I was recently reading an article on modern literature that tossed out that "the works of such [1930s] contemporary world-spanning giants as Malraux and Gide slowly fade to oblivion." After reading this book, I can kind of see what they were getting at.

This was officially added to my reading list after enough Malraux references in other works, the same way many other writers are added. I thought that a nice revolution novel would be the right thing to turn me on to an author; but this work didn't grab me. It is about the 1927 Communist uprising in Shanghai, whereby after taking the city, the Communists were betrayed and massacred by their allies, the Kuomintaung under Chiang Kai-Shek. The story follows a small cell of Communists: Kyo Gisors, a half-French, half-Japanese man who wants to convince the other Communists to pre-emptively defend themselves against Chaing before he can side with the elite against them; Ch'en, who, having killed in the book's opening scene, attaches a mystical importance to murder and tries to kill Chaing'; and some others.
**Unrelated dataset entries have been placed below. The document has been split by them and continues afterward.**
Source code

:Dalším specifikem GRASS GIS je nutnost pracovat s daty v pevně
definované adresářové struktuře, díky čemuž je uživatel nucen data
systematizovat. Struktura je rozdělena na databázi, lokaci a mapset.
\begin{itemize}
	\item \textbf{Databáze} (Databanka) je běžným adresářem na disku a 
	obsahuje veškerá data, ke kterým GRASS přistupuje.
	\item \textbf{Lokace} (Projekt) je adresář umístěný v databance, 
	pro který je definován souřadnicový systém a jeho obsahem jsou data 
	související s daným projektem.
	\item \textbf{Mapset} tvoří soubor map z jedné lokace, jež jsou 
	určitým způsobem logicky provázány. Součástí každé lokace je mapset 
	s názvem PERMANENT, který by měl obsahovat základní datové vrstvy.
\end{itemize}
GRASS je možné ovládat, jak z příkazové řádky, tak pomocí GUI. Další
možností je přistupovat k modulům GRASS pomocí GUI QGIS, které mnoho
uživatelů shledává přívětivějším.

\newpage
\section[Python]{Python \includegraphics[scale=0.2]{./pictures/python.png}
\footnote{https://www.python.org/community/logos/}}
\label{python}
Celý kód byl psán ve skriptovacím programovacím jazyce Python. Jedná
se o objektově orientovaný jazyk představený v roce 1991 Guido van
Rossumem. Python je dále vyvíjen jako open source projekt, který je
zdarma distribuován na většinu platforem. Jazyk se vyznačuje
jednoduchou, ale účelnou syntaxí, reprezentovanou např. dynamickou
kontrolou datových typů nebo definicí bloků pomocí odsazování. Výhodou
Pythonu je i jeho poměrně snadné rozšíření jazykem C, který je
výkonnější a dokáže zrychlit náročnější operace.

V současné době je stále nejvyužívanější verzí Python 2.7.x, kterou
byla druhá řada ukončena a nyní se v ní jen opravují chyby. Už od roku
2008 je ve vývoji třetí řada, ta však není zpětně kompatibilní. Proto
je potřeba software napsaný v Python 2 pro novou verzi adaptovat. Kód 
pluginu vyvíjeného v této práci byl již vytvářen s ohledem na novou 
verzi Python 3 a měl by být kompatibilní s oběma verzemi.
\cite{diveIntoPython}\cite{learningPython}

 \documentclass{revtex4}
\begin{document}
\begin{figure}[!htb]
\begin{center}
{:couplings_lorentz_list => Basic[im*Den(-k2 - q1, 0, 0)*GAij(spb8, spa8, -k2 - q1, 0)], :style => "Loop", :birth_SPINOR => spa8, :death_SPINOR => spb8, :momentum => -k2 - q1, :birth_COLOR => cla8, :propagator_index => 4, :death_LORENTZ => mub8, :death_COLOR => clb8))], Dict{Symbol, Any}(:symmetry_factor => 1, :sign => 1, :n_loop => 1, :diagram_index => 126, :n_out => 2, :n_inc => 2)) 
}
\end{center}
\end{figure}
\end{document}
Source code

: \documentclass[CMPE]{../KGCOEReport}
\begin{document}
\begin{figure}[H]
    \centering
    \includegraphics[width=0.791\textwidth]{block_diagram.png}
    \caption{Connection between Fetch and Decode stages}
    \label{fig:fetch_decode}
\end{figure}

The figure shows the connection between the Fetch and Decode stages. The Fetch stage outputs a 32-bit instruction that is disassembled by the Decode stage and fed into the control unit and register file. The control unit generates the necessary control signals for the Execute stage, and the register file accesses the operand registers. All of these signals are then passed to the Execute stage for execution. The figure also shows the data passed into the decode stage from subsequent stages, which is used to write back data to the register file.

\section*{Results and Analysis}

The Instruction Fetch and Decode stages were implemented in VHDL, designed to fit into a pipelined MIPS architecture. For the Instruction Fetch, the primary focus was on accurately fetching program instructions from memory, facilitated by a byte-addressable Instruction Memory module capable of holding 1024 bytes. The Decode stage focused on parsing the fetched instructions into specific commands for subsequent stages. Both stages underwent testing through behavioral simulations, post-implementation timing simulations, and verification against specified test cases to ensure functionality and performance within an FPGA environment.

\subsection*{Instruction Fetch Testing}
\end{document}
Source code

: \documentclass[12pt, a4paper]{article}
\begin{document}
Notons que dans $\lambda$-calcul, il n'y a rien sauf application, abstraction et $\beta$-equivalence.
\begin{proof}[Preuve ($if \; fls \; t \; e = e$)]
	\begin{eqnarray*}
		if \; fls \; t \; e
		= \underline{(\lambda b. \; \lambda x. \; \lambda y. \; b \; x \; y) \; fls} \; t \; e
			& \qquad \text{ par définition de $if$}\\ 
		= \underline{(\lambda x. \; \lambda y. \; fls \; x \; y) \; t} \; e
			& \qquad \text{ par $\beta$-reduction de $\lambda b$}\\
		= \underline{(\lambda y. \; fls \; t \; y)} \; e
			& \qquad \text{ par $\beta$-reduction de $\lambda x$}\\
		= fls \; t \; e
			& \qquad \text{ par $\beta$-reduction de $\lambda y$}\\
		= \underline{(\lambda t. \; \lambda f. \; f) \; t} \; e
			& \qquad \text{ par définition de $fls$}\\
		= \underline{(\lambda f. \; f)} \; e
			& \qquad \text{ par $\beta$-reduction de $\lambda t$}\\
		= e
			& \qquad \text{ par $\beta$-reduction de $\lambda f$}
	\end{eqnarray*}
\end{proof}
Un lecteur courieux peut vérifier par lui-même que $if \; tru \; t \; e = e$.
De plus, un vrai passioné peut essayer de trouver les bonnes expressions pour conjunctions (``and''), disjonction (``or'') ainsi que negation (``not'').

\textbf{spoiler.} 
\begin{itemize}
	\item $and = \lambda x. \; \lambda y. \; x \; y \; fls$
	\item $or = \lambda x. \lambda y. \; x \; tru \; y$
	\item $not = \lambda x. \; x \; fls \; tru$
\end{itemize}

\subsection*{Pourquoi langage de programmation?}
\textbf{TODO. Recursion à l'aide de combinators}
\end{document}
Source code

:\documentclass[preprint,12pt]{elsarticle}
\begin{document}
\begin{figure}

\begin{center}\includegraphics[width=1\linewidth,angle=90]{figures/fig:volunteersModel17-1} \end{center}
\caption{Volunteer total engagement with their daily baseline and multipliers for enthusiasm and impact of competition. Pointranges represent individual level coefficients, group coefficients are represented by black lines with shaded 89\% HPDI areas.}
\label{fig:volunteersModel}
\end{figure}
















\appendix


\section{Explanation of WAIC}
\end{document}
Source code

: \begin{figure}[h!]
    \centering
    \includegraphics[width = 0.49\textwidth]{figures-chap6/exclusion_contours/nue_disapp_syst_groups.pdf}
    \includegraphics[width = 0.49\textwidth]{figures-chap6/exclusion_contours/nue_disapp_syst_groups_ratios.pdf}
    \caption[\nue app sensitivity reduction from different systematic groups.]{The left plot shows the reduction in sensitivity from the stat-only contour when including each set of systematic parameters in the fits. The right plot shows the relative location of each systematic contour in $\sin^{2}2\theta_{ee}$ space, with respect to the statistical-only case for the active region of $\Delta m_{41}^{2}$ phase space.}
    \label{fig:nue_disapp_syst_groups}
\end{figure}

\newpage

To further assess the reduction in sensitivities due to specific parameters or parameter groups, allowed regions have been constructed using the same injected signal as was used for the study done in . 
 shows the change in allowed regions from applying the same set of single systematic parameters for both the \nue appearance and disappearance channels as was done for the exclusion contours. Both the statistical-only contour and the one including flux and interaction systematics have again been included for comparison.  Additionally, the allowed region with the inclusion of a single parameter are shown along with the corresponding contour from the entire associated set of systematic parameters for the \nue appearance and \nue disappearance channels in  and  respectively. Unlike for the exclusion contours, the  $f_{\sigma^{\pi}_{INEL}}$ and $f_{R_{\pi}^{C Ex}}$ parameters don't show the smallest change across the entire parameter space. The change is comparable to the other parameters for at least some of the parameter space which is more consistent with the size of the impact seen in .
The book was full of pathos as these characters try, fail, and die; and they (and the others, including a misogynistic French businessman) all contemplate or discuss existential questions such as the impossibility to truly know what it is like to live as another person. The book didn't really grab me, and I think part of it was because all of this very Literary pondering slowed things down a lot and usually took a few re-reads to get a handle on. Some of the side characters brought a little more zest to the book, mainly Baron de Clappique, a French trader always stuttering out adventurous fables or having a complicated inner life; or Old Gisors, Kyo's father and a respected professor, an opium addict accepting but anguished about his son's dangerous revolutionary career. I looked forward to their passages, but overall I just couldn't wrangle the soul of this book. Maybe another try in the future.